Task description -
Use the entries below and reproduce exactly the lines from the one containing "for all models" down to the one containing "We checked the sensitivity of our results to four", both of them included.
::: Given data
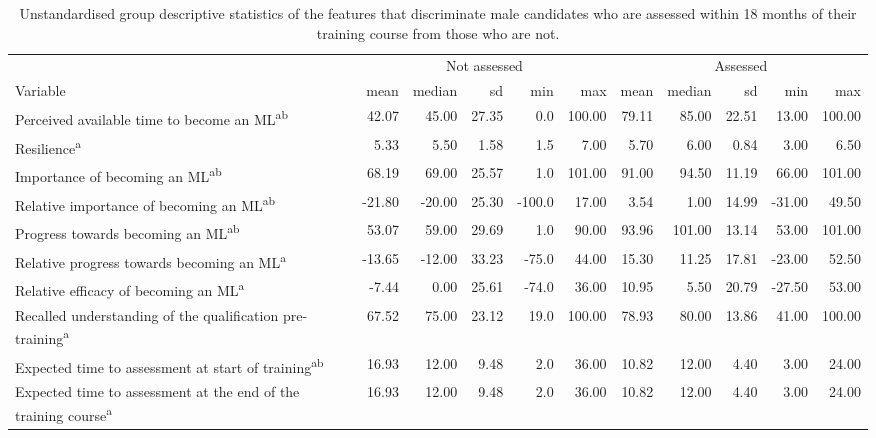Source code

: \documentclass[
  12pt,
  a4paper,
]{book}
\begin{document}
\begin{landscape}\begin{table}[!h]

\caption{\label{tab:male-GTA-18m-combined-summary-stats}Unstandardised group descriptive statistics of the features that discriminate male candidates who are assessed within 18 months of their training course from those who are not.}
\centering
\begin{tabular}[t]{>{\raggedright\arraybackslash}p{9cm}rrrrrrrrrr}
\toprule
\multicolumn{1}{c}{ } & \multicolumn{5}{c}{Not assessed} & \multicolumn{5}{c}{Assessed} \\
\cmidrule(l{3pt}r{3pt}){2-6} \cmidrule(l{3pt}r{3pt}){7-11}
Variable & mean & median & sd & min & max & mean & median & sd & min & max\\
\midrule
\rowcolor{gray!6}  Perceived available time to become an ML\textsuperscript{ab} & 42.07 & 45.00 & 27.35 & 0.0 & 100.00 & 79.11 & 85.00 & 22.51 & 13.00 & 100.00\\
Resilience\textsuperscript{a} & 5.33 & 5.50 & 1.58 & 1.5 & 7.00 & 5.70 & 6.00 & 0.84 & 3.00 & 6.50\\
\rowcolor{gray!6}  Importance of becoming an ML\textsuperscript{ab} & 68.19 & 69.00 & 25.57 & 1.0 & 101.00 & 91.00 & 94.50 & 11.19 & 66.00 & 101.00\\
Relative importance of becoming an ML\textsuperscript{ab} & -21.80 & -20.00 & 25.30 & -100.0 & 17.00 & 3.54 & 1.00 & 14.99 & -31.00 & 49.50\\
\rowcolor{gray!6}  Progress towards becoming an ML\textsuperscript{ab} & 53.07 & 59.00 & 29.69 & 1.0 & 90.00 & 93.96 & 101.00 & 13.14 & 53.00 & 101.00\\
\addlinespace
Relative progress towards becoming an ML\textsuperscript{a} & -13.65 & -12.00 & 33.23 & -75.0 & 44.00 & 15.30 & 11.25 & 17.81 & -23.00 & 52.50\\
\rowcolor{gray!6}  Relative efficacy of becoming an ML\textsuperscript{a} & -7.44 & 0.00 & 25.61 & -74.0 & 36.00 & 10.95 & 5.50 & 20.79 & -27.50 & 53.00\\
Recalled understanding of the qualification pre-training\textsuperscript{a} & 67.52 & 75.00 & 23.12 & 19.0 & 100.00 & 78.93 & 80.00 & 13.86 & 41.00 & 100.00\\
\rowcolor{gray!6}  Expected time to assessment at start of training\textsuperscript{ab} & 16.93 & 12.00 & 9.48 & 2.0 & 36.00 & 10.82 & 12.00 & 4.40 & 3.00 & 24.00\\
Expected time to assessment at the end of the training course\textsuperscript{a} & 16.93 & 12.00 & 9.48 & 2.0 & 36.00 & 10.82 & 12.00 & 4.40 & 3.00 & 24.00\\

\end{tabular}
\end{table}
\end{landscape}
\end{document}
::::::
::: Given data
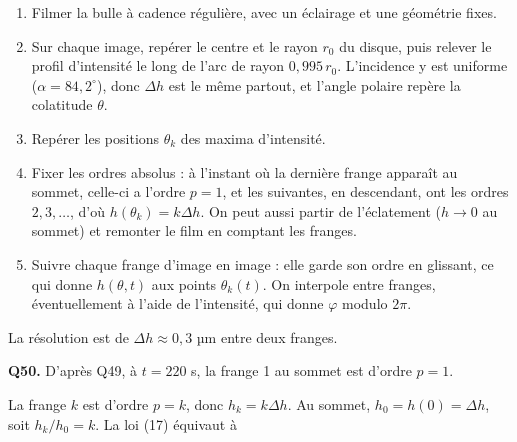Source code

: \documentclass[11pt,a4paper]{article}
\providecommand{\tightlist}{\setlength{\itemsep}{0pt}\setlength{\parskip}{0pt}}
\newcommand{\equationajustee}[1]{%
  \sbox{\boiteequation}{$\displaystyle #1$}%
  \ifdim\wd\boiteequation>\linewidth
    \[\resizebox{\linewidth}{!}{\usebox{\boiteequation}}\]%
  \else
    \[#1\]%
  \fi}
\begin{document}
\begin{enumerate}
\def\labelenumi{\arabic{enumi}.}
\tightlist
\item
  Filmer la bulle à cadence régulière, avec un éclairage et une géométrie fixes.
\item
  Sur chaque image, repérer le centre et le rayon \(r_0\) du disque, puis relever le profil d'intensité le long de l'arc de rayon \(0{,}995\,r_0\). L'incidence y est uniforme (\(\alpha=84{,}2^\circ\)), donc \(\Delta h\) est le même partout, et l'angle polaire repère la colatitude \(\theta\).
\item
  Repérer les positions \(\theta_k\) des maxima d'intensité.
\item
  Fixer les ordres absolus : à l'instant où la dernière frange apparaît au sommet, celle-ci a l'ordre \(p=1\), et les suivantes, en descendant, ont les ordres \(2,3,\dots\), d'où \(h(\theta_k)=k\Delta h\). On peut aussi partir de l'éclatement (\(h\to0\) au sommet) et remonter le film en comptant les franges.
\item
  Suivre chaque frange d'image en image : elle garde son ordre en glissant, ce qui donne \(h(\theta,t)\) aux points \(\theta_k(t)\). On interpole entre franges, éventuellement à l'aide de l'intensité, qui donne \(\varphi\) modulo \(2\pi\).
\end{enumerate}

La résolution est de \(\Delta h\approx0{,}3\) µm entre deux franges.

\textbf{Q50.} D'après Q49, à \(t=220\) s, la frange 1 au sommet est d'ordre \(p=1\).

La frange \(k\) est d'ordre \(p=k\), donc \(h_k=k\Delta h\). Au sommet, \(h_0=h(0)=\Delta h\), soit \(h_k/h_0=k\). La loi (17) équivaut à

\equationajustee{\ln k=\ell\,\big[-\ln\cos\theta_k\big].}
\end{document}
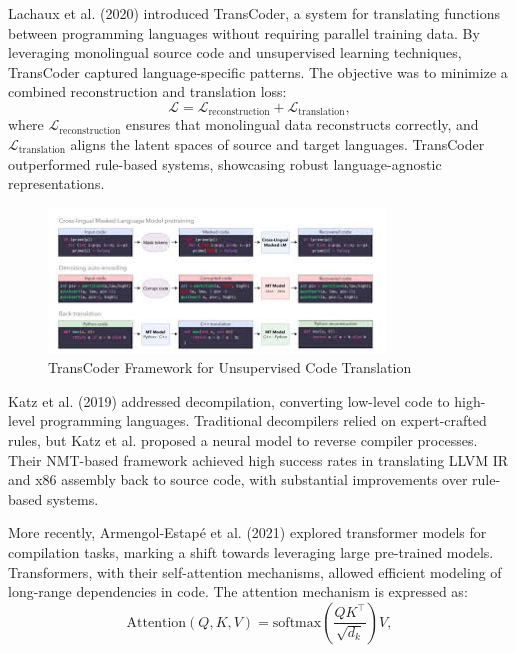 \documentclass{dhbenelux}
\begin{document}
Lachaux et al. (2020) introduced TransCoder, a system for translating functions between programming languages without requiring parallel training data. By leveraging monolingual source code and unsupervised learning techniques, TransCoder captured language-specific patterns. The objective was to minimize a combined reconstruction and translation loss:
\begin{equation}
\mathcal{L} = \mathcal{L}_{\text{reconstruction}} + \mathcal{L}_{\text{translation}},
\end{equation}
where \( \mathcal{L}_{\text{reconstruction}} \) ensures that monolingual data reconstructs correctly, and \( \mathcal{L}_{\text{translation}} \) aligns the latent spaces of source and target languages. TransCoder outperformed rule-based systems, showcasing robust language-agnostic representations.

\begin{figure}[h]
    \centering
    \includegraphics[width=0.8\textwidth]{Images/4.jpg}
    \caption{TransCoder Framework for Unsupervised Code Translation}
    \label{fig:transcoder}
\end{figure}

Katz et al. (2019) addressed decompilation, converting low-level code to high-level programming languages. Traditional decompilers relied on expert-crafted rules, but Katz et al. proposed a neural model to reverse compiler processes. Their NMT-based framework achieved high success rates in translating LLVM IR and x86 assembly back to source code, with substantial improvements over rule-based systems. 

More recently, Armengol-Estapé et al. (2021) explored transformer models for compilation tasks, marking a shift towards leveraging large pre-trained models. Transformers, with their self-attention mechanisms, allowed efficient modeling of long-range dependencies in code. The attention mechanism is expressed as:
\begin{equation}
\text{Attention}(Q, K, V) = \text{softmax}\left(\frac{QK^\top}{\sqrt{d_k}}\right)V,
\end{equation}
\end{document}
::::::
::: Given data
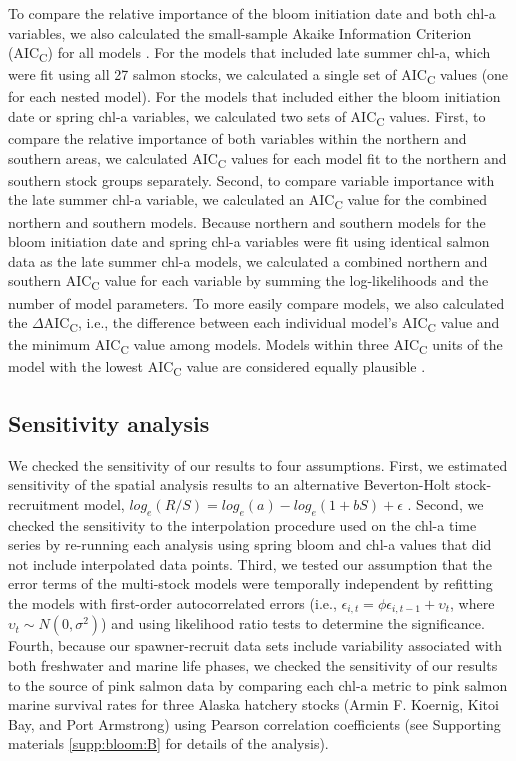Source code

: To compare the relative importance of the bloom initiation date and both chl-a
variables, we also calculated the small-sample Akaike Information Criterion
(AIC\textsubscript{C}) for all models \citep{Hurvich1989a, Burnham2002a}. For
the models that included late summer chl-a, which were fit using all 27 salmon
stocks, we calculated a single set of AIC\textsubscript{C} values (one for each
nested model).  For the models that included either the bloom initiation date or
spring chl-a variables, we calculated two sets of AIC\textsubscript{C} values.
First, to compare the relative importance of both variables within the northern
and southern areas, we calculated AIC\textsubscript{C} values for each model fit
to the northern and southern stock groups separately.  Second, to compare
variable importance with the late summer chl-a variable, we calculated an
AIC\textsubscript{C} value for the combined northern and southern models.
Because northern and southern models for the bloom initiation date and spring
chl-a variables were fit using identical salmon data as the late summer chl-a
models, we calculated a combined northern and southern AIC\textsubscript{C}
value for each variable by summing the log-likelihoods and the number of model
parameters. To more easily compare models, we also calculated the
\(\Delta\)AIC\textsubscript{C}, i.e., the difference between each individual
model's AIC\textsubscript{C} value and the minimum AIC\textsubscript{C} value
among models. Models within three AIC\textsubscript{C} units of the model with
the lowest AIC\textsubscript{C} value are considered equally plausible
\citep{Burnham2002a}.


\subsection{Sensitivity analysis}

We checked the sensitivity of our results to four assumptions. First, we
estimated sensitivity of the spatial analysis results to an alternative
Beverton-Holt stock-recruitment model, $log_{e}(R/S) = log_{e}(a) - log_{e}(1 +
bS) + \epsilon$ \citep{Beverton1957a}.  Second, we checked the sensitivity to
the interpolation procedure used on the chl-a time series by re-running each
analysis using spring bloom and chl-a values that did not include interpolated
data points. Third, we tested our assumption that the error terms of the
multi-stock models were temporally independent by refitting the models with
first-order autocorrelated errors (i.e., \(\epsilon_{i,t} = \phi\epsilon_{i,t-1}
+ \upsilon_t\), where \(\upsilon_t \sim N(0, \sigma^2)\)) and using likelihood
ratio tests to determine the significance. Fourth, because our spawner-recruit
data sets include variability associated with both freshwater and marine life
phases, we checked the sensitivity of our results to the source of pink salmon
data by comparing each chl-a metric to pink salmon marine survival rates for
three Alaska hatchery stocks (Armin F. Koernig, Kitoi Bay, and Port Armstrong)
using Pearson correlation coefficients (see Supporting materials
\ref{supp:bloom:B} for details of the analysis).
::::::
Output for this task -
(AIC\textsubscript{C}) for all models \citep{Hurvich1989a, Burnham2002a}. For
the models that included late summer chl-a, which were fit using all 27 salmon
stocks, we calculated a single set of AIC\textsubscript{C} values (one for each
nested model).  For the models that included either the bloom initiation date or
spring chl-a variables, we calculated two sets of AIC\textsubscript{C} values.
First, to compare the relative importance of both variables within the northern
and southern areas, we calculated AIC\textsubscript{C} values for each model fit
to the northern and southern stock groups separately.  Second, to compare
variable importance with the late summer chl-a variable, we calculated an
AIC\textsubscript{C} value for the combined northern and southern models.
Because northern and southern models for the bloom initiation date and spring
chl-a variables were fit using identical salmon data as the late summer chl-a
models, we calculated a combined northern and southern AIC\textsubscript{C}
value for each variable by summing the log-likelihoods and the number of model
parameters. To more easily compare models, we also calculated the
\(\Delta\)AIC\textsubscript{C}, i.e., the difference between each individual
model's AIC\textsubscript{C} value and the minimum AIC\textsubscript{C} value
among models. Models within three AIC\textsubscript{C} units of the model with
the lowest AIC\textsubscript{C} value are considered equally plausible
\citep{Burnham2002a}.


\subsection{Sensitivity analysis}

We checked the sensitivity of our results to four assumptions. First, we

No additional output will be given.